The EpiQ™ chromatin analysis kit developed by Bio-Rad Laboratories is a real-time PCR assay for the quantitative assessment of chromatin states in cultured cells. Using this kit, chromatin structure data can be obtained within six hours directly from cultured cells (a few as 5 x 104) without the need for nuclei isolation.
In situ chromatin states can be identified based on how accessible the DNA is to nucleases. The DNA in heterochromatin is inaccessible to outside proteins, including exogenous nucleases, rendering it protected from nuclease digestion and available for subsequent quantitation by qPCR. Analysis of heterochromatin using the EpiQ kit reveals a minimal Cq shift between digested and undigested samples (Figure 2).

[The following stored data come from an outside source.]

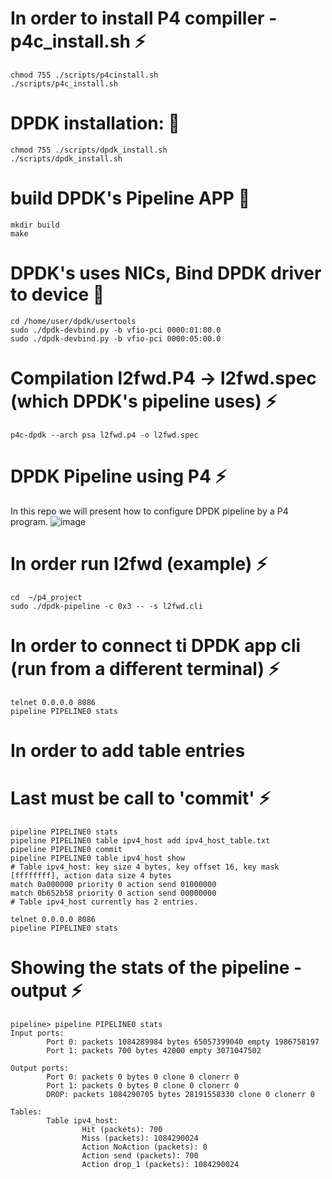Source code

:# In order to install P4 compiller - p4c_install.sh ⚡
```
chmod 755 ./scripts/p4cinstall.sh
./scripts/p4c_install.sh
```

# DPDK installation: 💬
```
chmod 755 ./scripts/dpdk_install.sh
./scripts/dpdk_install.sh
```

# build DPDK's Pipeline APP 💬

```cd /home/user/dpdk/examples/pipeline
mkdir build
make
```

# DPDK's uses NICs, Bind DPDK driver to device 💬
```
cd /home/user/dpdk/usertools
sudo ./dpdk-devbind.py -b vfio-pci 0000:01:00.0
sudo ./dpdk-devbind.py -b vfio-pci 0000:05:00.0
```
 
# Compilation l2fwd.P4 -> l2fwd.spec (which DPDK's pipeline uses) ⚡
```
p4c-dpdk --arch psa l2fwd.p4 -o l2fwd.spec 
```

# DPDK Pipeline using P4 ⚡
In this repo we will present how to configure DPDK pipeline by a P4 program.
![image](https://user-images.githubusercontent.com/64970907/212545978-e11ded03-e092-4abd-94c5-0908ecac8ed8.png)
# In order run l2fwd (example) ⚡

```sudo su
cd  ~/p4_project
sudo ./dpdk-pipeline -c 0x3 -- -s l2fwd.cli
```

# In order to connect ti DPDK app cli (run from a different terminal) ⚡
```
telnet 0.0.0.0 8086
pipeline PIPELINE0 stats
```
# In order to add table entries
# Last must be call to 'commit' ⚡
```
pipeline PIPELINE0 stats
pipeline PIPELINE0 table ipv4_host add ipv4_host_table.txt
pipeline PIPELINE0 commit
pipeline PIPELINE0 table ipv4_host show
# Table ipv4_host: key size 4 bytes, key offset 16, key mask [ffffffff], action data size 4 bytes
match 0a000000 priority 0 action send 01000000
match 0b652b58 priority 0 action send 00000000
# Table ipv4_host currently has 2 entries.
```

```
telnet 0.0.0.0 8086
pipeline PIPELINE0 stats
```

# Showing the stats of the pipeline - output ⚡
```
pipeline> pipeline PIPELINE0 stats
Input ports:
        Port 0: packets 1084289984 bytes 65057399040 empty 1986758197
        Port 1: packets 700 bytes 42000 empty 3071047502

Output ports:
        Port 0: packets 0 bytes 0 clone 0 clonerr 0
        Port 1: packets 0 bytes 0 clone 0 clonerr 0
        DROP: packets 1084290705 bytes 28191558330 clone 0 clonerr 0

Tables:
        Table ipv4_host:
                Hit (packets): 700
                Miss (packets): 1084290024
                Action NoAction (packets): 0
                Action send (packets): 700
                Action drop_1 (packets): 1084290024
```
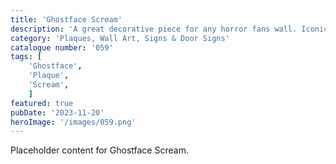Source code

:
 ```yaml
---
title: 'Ghostface Scream'
description: 'A great decorative piece for any horror fans wall. Iconic killer Ghostface from the Scream franchise'
category: 'Plaques, Wall Art, Signs & Door Signs'
catalogue number: '059'
tags: [
    'Ghostface', 
    'Plaque', 
    'Scream',
    ]
featured: true
pubDate: '2023-11-20'
heroImage: '/images/059.png'
---
```


Placeholder content for Ghostface Scream.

In contrast, the DNA in euchromatin is accessible to exogenous nucleases, making it susceptible to nuclease digestion and unavailable for qPCR. Analysis of euchromatin using the EpiQ kit shows a large Cq shift between digested and undigested samples (Figure 3).
By combining in situ chromatin digestion, genomic DNA purification, and real-time PCR, the chromatin state for several gene promoters can be studied simultaneously using the EpiQ chromatin analysis kit. The kit helps quantify the impact of epigenetic events, such as DNA methylation and histone modification, on gene-expression regulation through chromatin state changes.
The EpiQ chromatin analysis kit requires cultured (adherent or suspension) cells as starting material and includes the necessary supplies for performing chromatin assessment. Kit components include buffers for cell permeabilization and in situ chromatin digestion, optimized nuclease, materials for genomic DNA purification, control assays (qPCR primers) for chromatin assessment of a reference (epigenetically silenced) and control (constitutively expressed) gene, and the EpiQ chromatin SYBR® Green supermix, a real-time PCR reagent designed to amplify genomic DNA. Experimental results for user-specified gene targets are analyzed against the reference target to quantify the extent of chromatin accessibility.